**Problem to work on**
Repeat every record below exactly as it appears.

::: Source data :::

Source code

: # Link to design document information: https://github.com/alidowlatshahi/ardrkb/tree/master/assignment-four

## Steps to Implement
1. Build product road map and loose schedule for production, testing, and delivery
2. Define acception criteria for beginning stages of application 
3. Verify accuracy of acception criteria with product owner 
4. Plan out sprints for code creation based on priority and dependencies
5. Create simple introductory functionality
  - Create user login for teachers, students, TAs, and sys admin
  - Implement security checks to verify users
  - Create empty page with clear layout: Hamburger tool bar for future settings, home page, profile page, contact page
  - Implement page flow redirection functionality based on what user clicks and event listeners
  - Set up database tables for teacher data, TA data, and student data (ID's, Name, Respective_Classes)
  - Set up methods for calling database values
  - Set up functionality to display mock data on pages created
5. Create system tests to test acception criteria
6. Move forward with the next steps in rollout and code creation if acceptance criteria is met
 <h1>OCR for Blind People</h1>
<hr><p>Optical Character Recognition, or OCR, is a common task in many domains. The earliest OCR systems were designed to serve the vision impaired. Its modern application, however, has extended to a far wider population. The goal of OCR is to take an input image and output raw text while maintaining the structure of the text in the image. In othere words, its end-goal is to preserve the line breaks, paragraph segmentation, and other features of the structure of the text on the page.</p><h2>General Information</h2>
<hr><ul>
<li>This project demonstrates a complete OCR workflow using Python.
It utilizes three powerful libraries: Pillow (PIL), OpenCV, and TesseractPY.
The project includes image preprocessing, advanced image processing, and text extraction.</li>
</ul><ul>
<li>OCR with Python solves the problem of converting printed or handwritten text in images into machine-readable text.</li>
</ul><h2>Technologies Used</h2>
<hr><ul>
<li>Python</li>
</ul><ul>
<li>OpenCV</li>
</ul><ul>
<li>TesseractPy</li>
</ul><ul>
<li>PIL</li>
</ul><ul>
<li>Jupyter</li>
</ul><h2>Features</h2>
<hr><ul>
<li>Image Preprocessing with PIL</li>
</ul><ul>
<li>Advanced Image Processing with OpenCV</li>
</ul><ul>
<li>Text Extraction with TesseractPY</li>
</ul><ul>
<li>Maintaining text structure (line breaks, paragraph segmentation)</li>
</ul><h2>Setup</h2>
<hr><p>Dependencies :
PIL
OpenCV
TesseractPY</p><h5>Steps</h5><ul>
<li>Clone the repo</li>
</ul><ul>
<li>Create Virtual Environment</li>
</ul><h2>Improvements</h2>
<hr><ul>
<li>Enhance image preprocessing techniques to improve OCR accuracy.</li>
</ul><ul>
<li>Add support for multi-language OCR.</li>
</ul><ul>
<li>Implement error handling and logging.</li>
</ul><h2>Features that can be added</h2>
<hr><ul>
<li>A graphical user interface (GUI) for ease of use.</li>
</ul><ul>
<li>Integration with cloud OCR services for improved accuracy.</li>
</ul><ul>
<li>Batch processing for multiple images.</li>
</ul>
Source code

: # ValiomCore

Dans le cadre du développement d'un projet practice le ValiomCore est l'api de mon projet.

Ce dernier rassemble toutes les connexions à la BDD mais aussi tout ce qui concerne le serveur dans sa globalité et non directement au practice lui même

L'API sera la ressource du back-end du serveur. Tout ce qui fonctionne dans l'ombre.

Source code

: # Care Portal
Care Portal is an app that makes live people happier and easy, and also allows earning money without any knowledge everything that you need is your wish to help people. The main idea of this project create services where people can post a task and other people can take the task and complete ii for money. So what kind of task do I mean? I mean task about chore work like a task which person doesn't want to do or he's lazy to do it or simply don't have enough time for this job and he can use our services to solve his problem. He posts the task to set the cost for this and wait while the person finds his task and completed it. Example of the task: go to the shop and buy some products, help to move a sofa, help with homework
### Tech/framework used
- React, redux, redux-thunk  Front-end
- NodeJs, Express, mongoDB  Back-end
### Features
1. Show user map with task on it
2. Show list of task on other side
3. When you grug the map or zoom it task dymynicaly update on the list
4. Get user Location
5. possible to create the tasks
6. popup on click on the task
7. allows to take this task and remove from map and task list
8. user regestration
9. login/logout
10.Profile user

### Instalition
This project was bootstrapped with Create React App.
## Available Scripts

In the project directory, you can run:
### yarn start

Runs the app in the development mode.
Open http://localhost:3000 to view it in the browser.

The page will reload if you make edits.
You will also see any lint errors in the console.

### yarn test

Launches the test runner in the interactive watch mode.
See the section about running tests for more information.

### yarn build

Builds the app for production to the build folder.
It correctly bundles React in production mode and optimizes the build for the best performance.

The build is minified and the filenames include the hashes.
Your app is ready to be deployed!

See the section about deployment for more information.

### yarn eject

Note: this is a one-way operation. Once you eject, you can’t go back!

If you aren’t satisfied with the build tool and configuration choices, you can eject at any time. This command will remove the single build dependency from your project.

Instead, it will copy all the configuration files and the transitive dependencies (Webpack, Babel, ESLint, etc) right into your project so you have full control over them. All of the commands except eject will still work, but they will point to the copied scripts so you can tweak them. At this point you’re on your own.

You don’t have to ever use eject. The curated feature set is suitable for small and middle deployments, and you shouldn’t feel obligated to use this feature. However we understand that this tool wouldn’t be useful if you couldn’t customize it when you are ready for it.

:::

**Task solution**
Source code

: # Link to design document information: https://github.com/alidowlatshahi/ardrkb/tree/master/assignment-four

## Steps to Implement
1. Build product road map and loose schedule for production, testing, and delivery
2. Define acception criteria for beginning stages of application 
3. Verify accuracy of acception criteria with product owner 
4. Plan out sprints for code creation based on priority and dependencies
5. Create simple introductory functionality
  - Create user login for teachers, students, TAs, and sys admin
  - Implement security checks to verify users
  - Create empty page with clear layout: Hamburger tool bar for future settings, home page, profile page, contact page
  - Implement page flow redirection functionality based on what user clicks and event listeners
  - Set up database tables for teacher data, TA data, and student data (ID's, Name, Respective_Classes)
  - Set up methods for calling database values
  - Set up functionality to display mock data on pages created
5. Create system tests to test acception criteria
6. Move forward with the next steps in rollout and code creation if acceptance criteria is met
 <h1>OCR for Blind People</h1>
<hr><p>Optical Character Recognition, or OCR, is a common task in many domains. The earliest OCR systems were designed to serve the vision impaired. Its modern application, however, has extended to a far wider population. The goal of OCR is to take an input image and output raw text while maintaining the structure of the text in the image. In othere words, its end-goal is to preserve the line breaks, paragraph segmentation, and other features of the structure of the text on the page.</p><h2>General Information</h2>
<hr><ul>
<li>This project demonstrates a complete OCR workflow using Python.
It utilizes three powerful libraries: Pillow (PIL), OpenCV, and TesseractPY.
The project includes image preprocessing, advanced image processing, and text extraction.</li>
</ul><ul>
<li>OCR with Python solves the problem of converting printed or handwritten text in images into machine-readable text.</li>
</ul><h2>Technologies Used</h2>
<hr><ul>
<li>Python</li>
</ul><ul>
<li>OpenCV</li>
</ul><ul>
<li>TesseractPy</li>
</ul><ul>
<li>PIL</li>
</ul><ul>
<li>Jupyter</li>
</ul><h2>Features</h2>
<hr><ul>
<li>Image Preprocessing with PIL</li>
</ul><ul>
<li>Advanced Image Processing with OpenCV</li>
</ul><ul>
<li>Text Extraction with TesseractPY</li>
</ul><ul>
<li>Maintaining text structure (line breaks, paragraph segmentation)</li>
</ul><h2>Setup</h2>
<hr><p>Dependencies :
PIL
OpenCV
TesseractPY</p><h5>Steps</h5><ul>
<li>Clone the repo</li>
</ul><ul>
<li>Create Virtual Environment</li>
</ul><h2>Improvements</h2>
<hr><ul>
<li>Enhance image preprocessing techniques to improve OCR accuracy.</li>
</ul><ul>
<li>Add support for multi-language OCR.</li>
</ul><ul>
<li>Implement error handling and logging.</li>
</ul><h2>Features that can be added</h2>
<hr><ul>
<li>A graphical user interface (GUI) for ease of use.</li>
</ul><ul>
<li>Integration with cloud OCR services for improved accuracy.</li>
</ul><ul>
<li>Batch processing for multiple images.</li>
</ul>
Source code

: # ValiomCore

Dans le cadre du développement d'un projet practice le ValiomCore est l'api de mon projet.

Ce dernier rassemble toutes les connexions à la BDD mais aussi tout ce qui concerne le serveur dans sa globalité et non directement au practice lui même

L'API sera la ressource du back-end du serveur. Tout ce qui fonctionne dans l'ombre.

Source code

: # Care Portal
Care Portal is an app that makes live people happier and easy, and also allows earning money without any knowledge everything that you need is your wish to help people. The main idea of this project create services where people can post a task and other people can take the task and complete ii for money. So what kind of task do I mean? I mean task about chore work like a task which person doesn't want to do or he's lazy to do it or simply don't have enough time for this job and he can use our services to solve his problem. He posts the task to set the cost for this and wait while the person finds his task and completed it. Example of the task: go to the shop and buy some products, help to move a sofa, help with homework
### Tech/framework used
- React, redux, redux-thunk  Front-end
- NodeJs, Express, mongoDB  Back-end
### Features
1. Show user map with task on it
2. Show list of task on other side
3. When you grug the map or zoom it task dymynicaly update on the list
4. Get user Location
5. possible to create the tasks
6. popup on click on the task
7. allows to take this task and remove from map and task list
8. user regestration
9. login/logout
10.Profile user

### Instalition
This project was bootstrapped with Create React App.
## Available Scripts

In the project directory, you can run:
### yarn start

Runs the app in the development mode.
Open http://localhost:3000 to view it in the browser.

The page will reload if you make edits.
You will also see any lint errors in the console.

### yarn test

Launches the test runner in the interactive watch mode.
See the section about running tests for more information.

### yarn build

Builds the app for production to the build folder.
It correctly bundles React in production mode and optimizes the build for the best performance.

The build is minified and the filenames include the hashes.
Your app is ready to be deployed!

See the section about deployment for more information.

### yarn eject

Note: this is a one-way operation. Once you eject, you can’t go back!

If you aren’t satisfied with the build tool and configuration choices, you can eject at any time. This command will remove the single build dependency from your project.

Instead, it will copy all the configuration files and the transitive dependencies (Webpack, Babel, ESLint, etc) right into your project so you have full control over them. All of the commands except eject will still work, but they will point to the copied scripts so you can tweak them. At this point you’re on your own.

You don’t have to ever use eject. The curated feature set is suitable for small and middle deployments, and you shouldn’t feel obligated to use this feature. However we understand that this tool wouldn’t be useful if you couldn’t customize it when you are ready for it.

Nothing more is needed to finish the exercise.